Data excerpts:

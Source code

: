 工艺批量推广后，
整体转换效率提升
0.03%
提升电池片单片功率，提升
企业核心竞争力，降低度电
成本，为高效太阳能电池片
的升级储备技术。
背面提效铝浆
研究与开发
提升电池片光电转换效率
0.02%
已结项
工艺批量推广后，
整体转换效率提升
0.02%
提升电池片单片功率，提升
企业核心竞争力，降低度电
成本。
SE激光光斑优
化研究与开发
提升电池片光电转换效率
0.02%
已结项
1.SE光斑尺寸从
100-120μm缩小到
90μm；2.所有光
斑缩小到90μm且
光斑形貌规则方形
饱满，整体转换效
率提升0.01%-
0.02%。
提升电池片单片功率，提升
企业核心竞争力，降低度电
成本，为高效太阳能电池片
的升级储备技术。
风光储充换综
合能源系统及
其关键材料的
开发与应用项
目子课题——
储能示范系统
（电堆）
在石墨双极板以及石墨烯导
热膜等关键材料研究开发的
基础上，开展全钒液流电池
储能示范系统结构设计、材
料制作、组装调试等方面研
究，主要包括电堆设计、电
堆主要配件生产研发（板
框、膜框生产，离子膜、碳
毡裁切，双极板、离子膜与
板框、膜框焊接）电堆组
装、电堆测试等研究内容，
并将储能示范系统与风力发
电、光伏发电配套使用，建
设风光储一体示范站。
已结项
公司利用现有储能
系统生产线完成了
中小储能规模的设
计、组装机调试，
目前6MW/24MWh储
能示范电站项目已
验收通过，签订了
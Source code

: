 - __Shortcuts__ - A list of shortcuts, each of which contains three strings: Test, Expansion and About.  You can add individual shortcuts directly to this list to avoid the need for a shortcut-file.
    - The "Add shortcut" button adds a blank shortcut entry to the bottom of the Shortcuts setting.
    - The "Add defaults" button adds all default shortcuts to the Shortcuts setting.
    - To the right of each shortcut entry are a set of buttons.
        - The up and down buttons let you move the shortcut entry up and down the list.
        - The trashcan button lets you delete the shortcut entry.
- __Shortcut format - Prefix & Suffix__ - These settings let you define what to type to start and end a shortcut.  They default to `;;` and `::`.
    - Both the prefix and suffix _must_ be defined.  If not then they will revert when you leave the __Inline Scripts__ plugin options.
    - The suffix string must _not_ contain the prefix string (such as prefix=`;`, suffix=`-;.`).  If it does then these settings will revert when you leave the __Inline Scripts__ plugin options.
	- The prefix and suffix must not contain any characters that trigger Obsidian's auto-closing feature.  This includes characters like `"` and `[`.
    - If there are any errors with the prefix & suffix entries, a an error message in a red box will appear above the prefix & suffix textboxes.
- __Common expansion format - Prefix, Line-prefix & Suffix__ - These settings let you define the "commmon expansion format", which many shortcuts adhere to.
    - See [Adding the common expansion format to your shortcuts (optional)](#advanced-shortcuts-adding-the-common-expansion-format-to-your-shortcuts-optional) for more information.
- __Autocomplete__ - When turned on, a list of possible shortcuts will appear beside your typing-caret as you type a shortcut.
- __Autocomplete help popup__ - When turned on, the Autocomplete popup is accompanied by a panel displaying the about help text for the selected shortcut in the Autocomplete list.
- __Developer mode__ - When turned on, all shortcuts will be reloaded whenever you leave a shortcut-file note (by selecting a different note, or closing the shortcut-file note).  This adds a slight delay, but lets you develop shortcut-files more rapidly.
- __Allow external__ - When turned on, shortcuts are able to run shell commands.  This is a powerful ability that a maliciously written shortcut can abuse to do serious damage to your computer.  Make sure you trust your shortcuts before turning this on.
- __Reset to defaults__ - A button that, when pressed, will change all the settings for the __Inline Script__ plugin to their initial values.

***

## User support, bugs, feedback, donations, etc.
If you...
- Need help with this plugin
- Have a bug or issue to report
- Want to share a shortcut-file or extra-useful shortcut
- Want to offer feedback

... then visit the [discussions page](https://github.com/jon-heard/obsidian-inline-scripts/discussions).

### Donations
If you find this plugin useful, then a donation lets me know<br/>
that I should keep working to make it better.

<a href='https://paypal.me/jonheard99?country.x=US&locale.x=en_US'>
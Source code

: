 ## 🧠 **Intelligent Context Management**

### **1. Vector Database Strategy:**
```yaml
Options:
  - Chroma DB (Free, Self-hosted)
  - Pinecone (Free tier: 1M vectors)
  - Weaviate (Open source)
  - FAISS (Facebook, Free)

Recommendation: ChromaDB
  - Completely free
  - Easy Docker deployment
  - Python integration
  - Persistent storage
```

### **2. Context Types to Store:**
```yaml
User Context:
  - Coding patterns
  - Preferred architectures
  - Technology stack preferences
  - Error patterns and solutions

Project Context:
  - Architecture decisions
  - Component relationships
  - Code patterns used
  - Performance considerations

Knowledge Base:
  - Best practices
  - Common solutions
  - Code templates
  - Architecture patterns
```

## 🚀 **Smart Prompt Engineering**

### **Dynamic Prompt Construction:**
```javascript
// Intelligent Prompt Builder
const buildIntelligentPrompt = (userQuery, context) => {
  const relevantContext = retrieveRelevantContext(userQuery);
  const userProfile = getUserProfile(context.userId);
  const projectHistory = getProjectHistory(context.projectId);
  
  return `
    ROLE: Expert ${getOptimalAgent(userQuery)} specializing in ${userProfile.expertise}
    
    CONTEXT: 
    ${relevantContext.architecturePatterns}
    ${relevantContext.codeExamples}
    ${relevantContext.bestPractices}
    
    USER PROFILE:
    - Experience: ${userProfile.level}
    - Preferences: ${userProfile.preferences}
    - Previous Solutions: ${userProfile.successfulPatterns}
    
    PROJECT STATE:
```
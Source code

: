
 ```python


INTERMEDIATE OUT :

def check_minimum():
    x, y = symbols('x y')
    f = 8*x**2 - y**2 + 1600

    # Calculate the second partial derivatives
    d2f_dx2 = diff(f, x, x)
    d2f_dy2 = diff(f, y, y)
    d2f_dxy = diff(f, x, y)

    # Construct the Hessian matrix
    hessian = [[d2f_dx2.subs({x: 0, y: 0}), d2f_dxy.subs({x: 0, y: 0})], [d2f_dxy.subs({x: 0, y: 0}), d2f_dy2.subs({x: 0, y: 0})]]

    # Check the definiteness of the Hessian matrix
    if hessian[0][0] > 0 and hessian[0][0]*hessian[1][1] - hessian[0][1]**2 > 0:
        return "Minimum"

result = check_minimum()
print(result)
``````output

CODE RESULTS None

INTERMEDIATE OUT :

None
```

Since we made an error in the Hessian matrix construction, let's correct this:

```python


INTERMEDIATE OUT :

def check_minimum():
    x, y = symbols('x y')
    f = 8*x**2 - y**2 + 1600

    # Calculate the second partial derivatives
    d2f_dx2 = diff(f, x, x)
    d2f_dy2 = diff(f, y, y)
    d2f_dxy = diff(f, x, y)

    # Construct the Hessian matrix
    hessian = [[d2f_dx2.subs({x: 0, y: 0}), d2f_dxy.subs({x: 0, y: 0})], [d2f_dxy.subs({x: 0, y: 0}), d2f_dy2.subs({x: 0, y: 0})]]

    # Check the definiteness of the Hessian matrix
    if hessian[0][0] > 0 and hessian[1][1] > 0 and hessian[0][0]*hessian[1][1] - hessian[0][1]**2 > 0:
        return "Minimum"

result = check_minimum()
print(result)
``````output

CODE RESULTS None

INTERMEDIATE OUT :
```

Work order: Scan the records above for the word "revert" and return every line where it occurs.

Solution for this exercise:
    - Both the prefix and suffix _must_ be defined.  If not then they will revert when you leave the __Inline Scripts__ plugin options.
    - The suffix string must _not_ contain the prefix string (such as prefix=`;`, suffix=`-;.`).  If it does then these settings will revert when you leave the __Inline Scripts__ plugin options.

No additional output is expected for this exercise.